══ DATA SHOWN ══
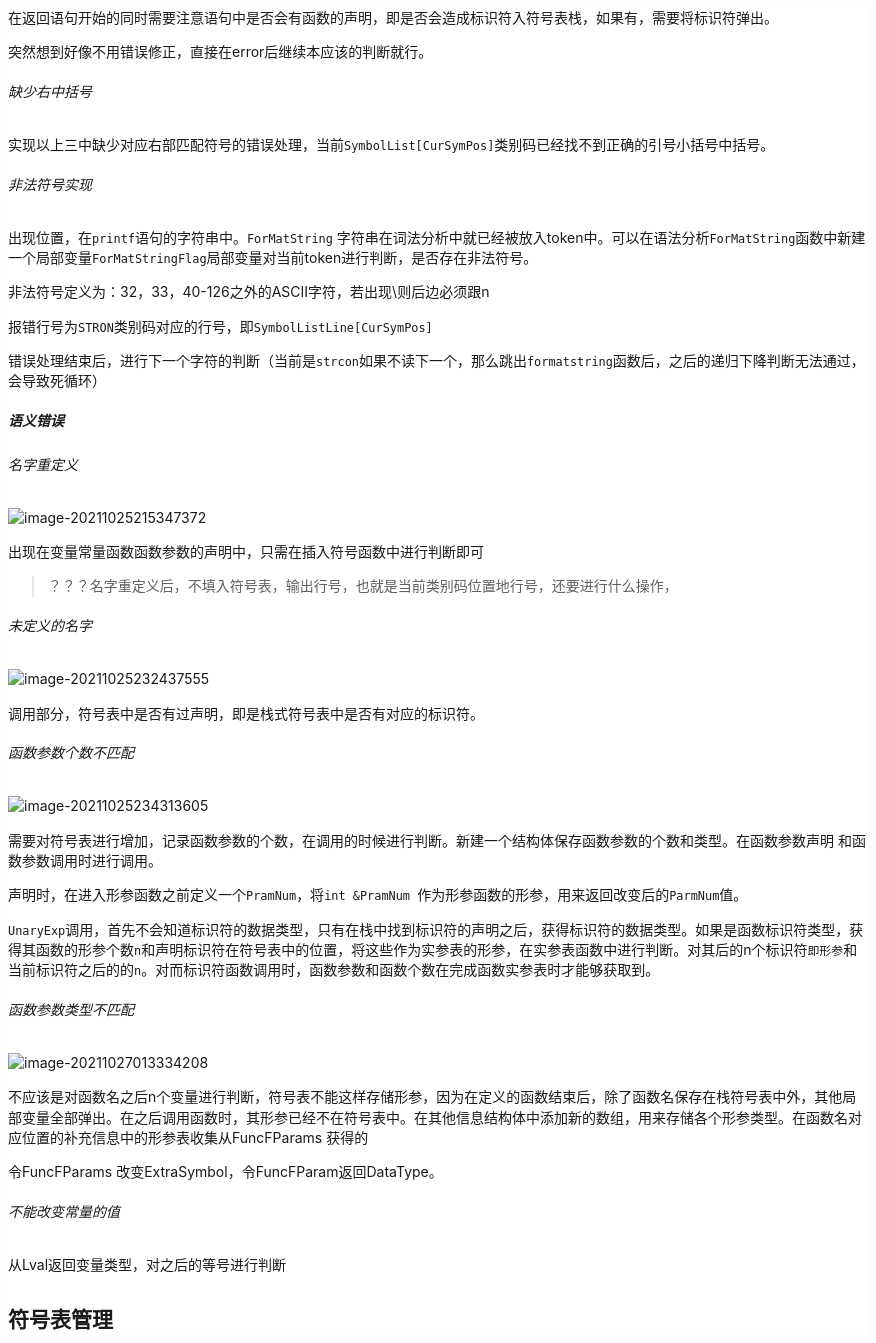 在返回语句开始的同时需要注意语句中是否会有函数的声明，即是否会造成标识符入符号表栈，如果有，需要将标识符弹出。

突然想到好像不用错误修正，直接在error后继续本应该的判断就行。

###### 缺少右中括号

实现以上三中缺少对应右部匹配符号的错误处理，当前`SymbolList[CurSymPos]`类别码已经找不到正确的引号小括号中括号。

###### 非法符号实现

出现位置，在`printf`语句的字符串中。`ForMatString` 字符串在词法分析中就已经被放入token中。可以在语法分析`ForMatString`函数中新建一个局部变量`ForMatStringFlag`局部变量对当前token进行判断，是否存在非法符号。

非法符号定义为：32，33，40-126之外的ASCII字符，若出现\则后边必须跟n

报错行号为`STRON`类别码对应的行号，即`SymbolListLine[CurSymPos]`

错误处理结束后，进行下一个字符的判断（当前是`strcon`如果不读下一个，那么跳出`formatstring`函数后，之后的递归下降判断无法通过，会导致死循环）

##### 语义错误

###### 名字重定义

![image-20211025215347372](C:\Users\86156\AppData\Roaming\Typora\typora-user-images\image-20211025215347372.png)

出现在变量常量函数函数参数的声明中，只需在插入符号函数中进行判断即可

> ？？？名字重定义后，不填入符号表，输出<ident>行号，也就是当前类别码位置地行号，还要进行什么操作，

###### 未定义的名字

![image-20211025232437555](C:\Users\86156\AppData\Roaming\Typora\typora-user-images\image-20211025232437555.png)

调用部分，符号表中是否有过声明，即是栈式符号表中是否有对应的标识符。

###### 函数参数个数不匹配

![image-20211025234313605](C:\Users\86156\AppData\Roaming\Typora\typora-user-images\image-20211025234313605.png)

需要对符号表进行增加，记录函数参数的个数，在调用的时候进行判断。新建一个结构体保存函数参数的个数和类型。在函数参数声明 和函数参数调用时进行调用。

声明时，在进入形参函数之前定义一个`PramNum`，将`int &PramNum `作为形参函数的形参，用来返回改变后的`ParmNum`值。

`UnaryExp`调用，首先不会知道标识符的数据类型，只有在栈中找到标识符的声明之后，获得标识符的数据类型。如果是函数标识符类型，获得其函数的形参个数`n`和声明标识符在符号表中的位置，将这些作为实参表的形参，在实参表函数中进行判断。对其后的n个标识符`即形参`和当前标识符之后的的`n`。对而标识符函数调用时，函数参数和函数个数在完成函数实参表时才能够获取到。

###### 函数参数类型不匹配

![image-20211027013334208](C:\Users\86156\AppData\Roaming\Typora\typora-user-images\image-20211027013334208.png)

不应该是对函数名之后n个变量进行判断，符号表不能这样存储形参，因为在定义的函数结束后，除了函数名保存在栈符号表中外，其他局部变量全部弹出。在之后调用函数时，其形参已经不在符号表中。在其他信息结构体中添加新的数组，用来存储各个形参类型。在函数名对应位置的补充信息中的形参表收集从FuncFParams 获得的

令FuncFParams 改变ExtraSymbol，令FuncFParam返回DataType。

###### 不能改变常量的值

从Lval返回变量类型，对之后的等号进行判断

## 符号表管理


[^？？？]: 表达式的值c存入符号表的那部分位置，或者存入运行栈的那部分位置。
[^answer]: 表达式值存入运行栈栈顶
═══
Without the pictures, repeat the listing exactly as it reads.

 在返回语句开始的同时需要注意语句中是否会有函数的声明，即是否会造成标识符入符号表栈，如果有，需要将标识符弹出。

突然想到好像不用错误修正，直接在error后继续本应该的判断就行。

###### 缺少右中括号

实现以上三中缺少对应右部匹配符号的错误处理，当前`SymbolList[CurSymPos]`类别码已经找不到正确的引号小括号中括号。

###### 非法符号实现

出现位置，在`printf`语句的字符串中。`ForMatString` 字符串在词法分析中就已经被放入token中。可以在语法分析`ForMatString`函数中新建一个局部变量`ForMatStringFlag`局部变量对当前token进行判断，是否存在非法符号。

非法符号定义为：32，33，40-126之外的ASCII字符，若出现\则后边必须跟n

报错行号为`STRON`类别码对应的行号，即`SymbolListLine[CurSymPos]`

错误处理结束后，进行下一个字符的判断（当前是`strcon`如果不读下一个，那么跳出`formatstring`函数后，之后的递归下降判断无法通过，会导致死循环）

##### 语义错误

###### 名字重定义

![image-20211025215347372](C:\Users\86156\AppData\Roaming\Typora\typora-user-images\image-20211025215347372.png)

出现在变量常量函数函数参数的声明中，只需在插入符号函数中进行判断即可

> ？？？名字重定义后，不填入符号表，输出<ident>行号，也就是当前类别码位置地行号，还要进行什么操作，

###### 未定义的名字

![image-20211025232437555](C:\Users\86156\AppData\Roaming\Typora\typora-user-images\image-20211025232437555.png)

调用部分，符号表中是否有过声明，即是栈式符号表中是否有对应的标识符。

###### 函数参数个数不匹配

![image-20211025234313605](C:\Users\86156\AppData\Roaming\Typora\typora-user-images\image-20211025234313605.png)

需要对符号表进行增加，记录函数参数的个数，在调用的时候进行判断。新建一个结构体保存函数参数的个数和类型。在函数参数声明 和函数参数调用时进行调用。

声明时，在进入形参函数之前定义一个`PramNum`，将`int &PramNum `作为形参函数的形参，用来返回改变后的`ParmNum`值。

`UnaryExp`调用，首先不会知道标识符的数据类型，只有在栈中找到标识符的声明之后，获得标识符的数据类型。如果是函数标识符类型，获得其函数的形参个数`n`和声明标识符在符号表中的位置，将这些作为实参表的形参，在实参表函数中进行判断。对其后的n个标识符`即形参`和当前标识符之后的的`n`。对而标识符函数调用时，函数参数和函数个数在完成函数实参表时才能够获取到。

###### 函数参数类型不匹配

![image-20211027013334208](C:\Users\86156\AppData\Roaming\Typora\typora-user-images\image-20211027013334208.png)

不应该是对函数名之后n个变量进行判断，符号表不能这样存储形参，因为在定义的函数结束后，除了函数名保存在栈符号表中外，其他局部变量全部弹出。在之后调用函数时，其形参已经不在符号表中。在其他信息结构体中添加新的数组，用来存储各个形参类型。在函数名对应位置的补充信息中的形参表收集从FuncFParams 获得的

令FuncFParams 改变ExtraSymbol，令FuncFParam返回DataType。

###### 不能改变常量的值

从Lval返回变量类型，对之后的等号进行判断

## 符号表管理


[^？？？]: 表达式的值c存入符号表的那部分位置，或者存入运行栈的那部分位置。
[^answer]: 表达式值存入运行栈栈顶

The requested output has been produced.